* YOUR TASK *
The lines you return should be those containing the string "json", taken from the data below.

== == ==

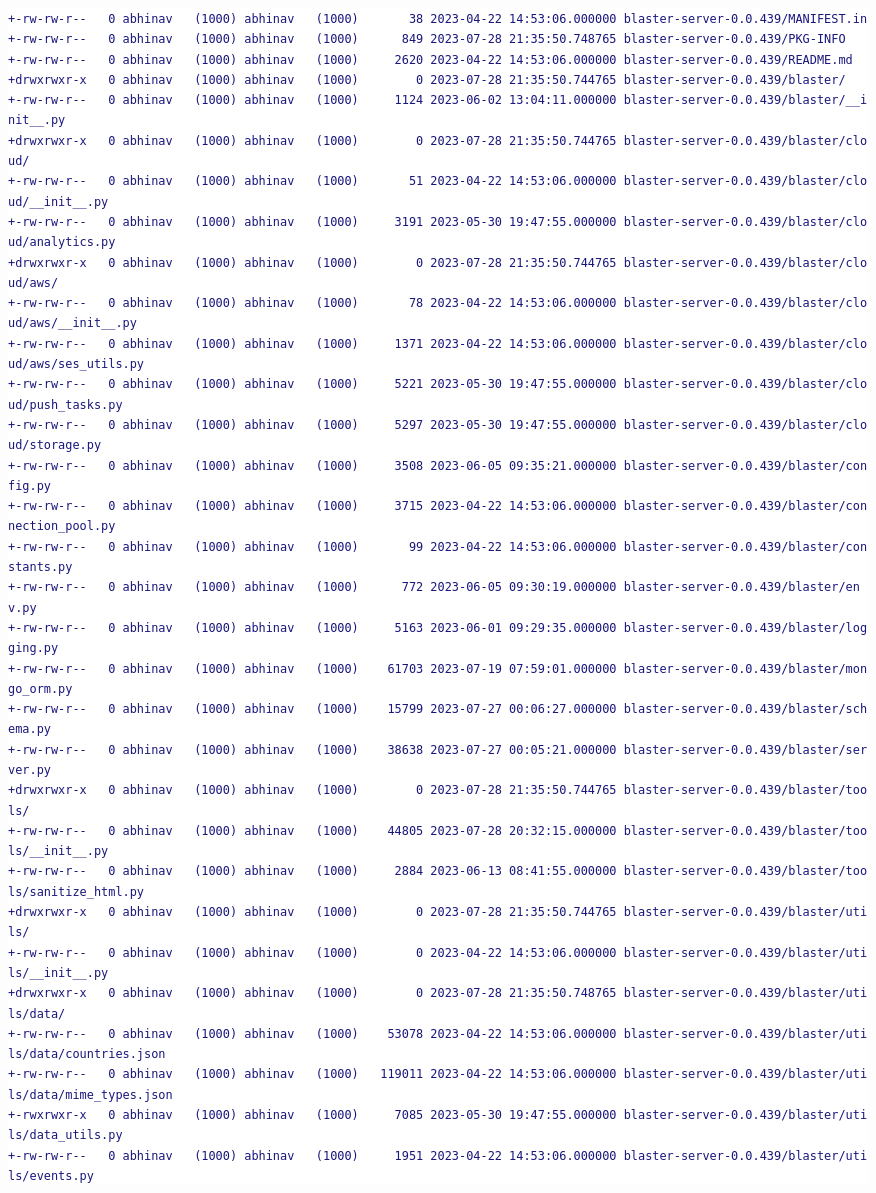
 ```diff
+-rw-rw-r--   0 abhinav   (1000) abhinav   (1000)       38 2023-04-22 14:53:06.000000 blaster-server-0.0.439/MANIFEST.in
+-rw-rw-r--   0 abhinav   (1000) abhinav   (1000)      849 2023-07-28 21:35:50.748765 blaster-server-0.0.439/PKG-INFO
+-rw-rw-r--   0 abhinav   (1000) abhinav   (1000)     2620 2023-04-22 14:53:06.000000 blaster-server-0.0.439/README.md
+drwxrwxr-x   0 abhinav   (1000) abhinav   (1000)        0 2023-07-28 21:35:50.744765 blaster-server-0.0.439/blaster/
+-rw-rw-r--   0 abhinav   (1000) abhinav   (1000)     1124 2023-06-02 13:04:11.000000 blaster-server-0.0.439/blaster/__init__.py
+drwxrwxr-x   0 abhinav   (1000) abhinav   (1000)        0 2023-07-28 21:35:50.744765 blaster-server-0.0.439/blaster/cloud/
+-rw-rw-r--   0 abhinav   (1000) abhinav   (1000)       51 2023-04-22 14:53:06.000000 blaster-server-0.0.439/blaster/cloud/__init__.py
+-rw-rw-r--   0 abhinav   (1000) abhinav   (1000)     3191 2023-05-30 19:47:55.000000 blaster-server-0.0.439/blaster/cloud/analytics.py
+drwxrwxr-x   0 abhinav   (1000) abhinav   (1000)        0 2023-07-28 21:35:50.744765 blaster-server-0.0.439/blaster/cloud/aws/
+-rw-rw-r--   0 abhinav   (1000) abhinav   (1000)       78 2023-04-22 14:53:06.000000 blaster-server-0.0.439/blaster/cloud/aws/__init__.py
+-rw-rw-r--   0 abhinav   (1000) abhinav   (1000)     1371 2023-04-22 14:53:06.000000 blaster-server-0.0.439/blaster/cloud/aws/ses_utils.py
+-rw-rw-r--   0 abhinav   (1000) abhinav   (1000)     5221 2023-05-30 19:47:55.000000 blaster-server-0.0.439/blaster/cloud/push_tasks.py
+-rw-rw-r--   0 abhinav   (1000) abhinav   (1000)     5297 2023-05-30 19:47:55.000000 blaster-server-0.0.439/blaster/cloud/storage.py
+-rw-rw-r--   0 abhinav   (1000) abhinav   (1000)     3508 2023-06-05 09:35:21.000000 blaster-server-0.0.439/blaster/config.py
+-rw-rw-r--   0 abhinav   (1000) abhinav   (1000)     3715 2023-04-22 14:53:06.000000 blaster-server-0.0.439/blaster/connection_pool.py
+-rw-rw-r--   0 abhinav   (1000) abhinav   (1000)       99 2023-04-22 14:53:06.000000 blaster-server-0.0.439/blaster/constants.py
+-rw-rw-r--   0 abhinav   (1000) abhinav   (1000)      772 2023-06-05 09:30:19.000000 blaster-server-0.0.439/blaster/env.py
+-rw-rw-r--   0 abhinav   (1000) abhinav   (1000)     5163 2023-06-01 09:29:35.000000 blaster-server-0.0.439/blaster/logging.py
+-rw-rw-r--   0 abhinav   (1000) abhinav   (1000)    61703 2023-07-19 07:59:01.000000 blaster-server-0.0.439/blaster/mongo_orm.py
+-rw-rw-r--   0 abhinav   (1000) abhinav   (1000)    15799 2023-07-27 00:06:27.000000 blaster-server-0.0.439/blaster/schema.py
+-rw-rw-r--   0 abhinav   (1000) abhinav   (1000)    38638 2023-07-27 00:05:21.000000 blaster-server-0.0.439/blaster/server.py
+drwxrwxr-x   0 abhinav   (1000) abhinav   (1000)        0 2023-07-28 21:35:50.744765 blaster-server-0.0.439/blaster/tools/
+-rw-rw-r--   0 abhinav   (1000) abhinav   (1000)    44805 2023-07-28 20:32:15.000000 blaster-server-0.0.439/blaster/tools/__init__.py
+-rw-rw-r--   0 abhinav   (1000) abhinav   (1000)     2884 2023-06-13 08:41:55.000000 blaster-server-0.0.439/blaster/tools/sanitize_html.py
+drwxrwxr-x   0 abhinav   (1000) abhinav   (1000)        0 2023-07-28 21:35:50.744765 blaster-server-0.0.439/blaster/utils/
+-rw-rw-r--   0 abhinav   (1000) abhinav   (1000)        0 2023-04-22 14:53:06.000000 blaster-server-0.0.439/blaster/utils/__init__.py
+drwxrwxr-x   0 abhinav   (1000) abhinav   (1000)        0 2023-07-28 21:35:50.748765 blaster-server-0.0.439/blaster/utils/data/
+-rw-rw-r--   0 abhinav   (1000) abhinav   (1000)    53078 2023-04-22 14:53:06.000000 blaster-server-0.0.439/blaster/utils/data/countries.json
+-rw-rw-r--   0 abhinav   (1000) abhinav   (1000)   119011 2023-04-22 14:53:06.000000 blaster-server-0.0.439/blaster/utils/data/mime_types.json
+-rwxrwxr-x   0 abhinav   (1000) abhinav   (1000)     7085 2023-05-30 19:47:55.000000 blaster-server-0.0.439/blaster/utils/data_utils.py
+-rw-rw-r--   0 abhinav   (1000) abhinav   (1000)     1951 2023-04-22 14:53:06.000000 blaster-server-0.0.439/blaster/utils/events.py
```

== == ==

* OUTPUT FOR THIS TASK *
+-rw-rw-r--   0 abhinav   (1000) abhinav   (1000)    53078 2023-04-22 14:53:06.000000 blaster-server-0.0.439/blaster/utils/data/countries.json
+-rw-rw-r--   0 abhinav   (1000) abhinav   (1000)   119011 2023-04-22 14:53:06.000000 blaster-server-0.0.439/blaster/utils/data/mime_types.json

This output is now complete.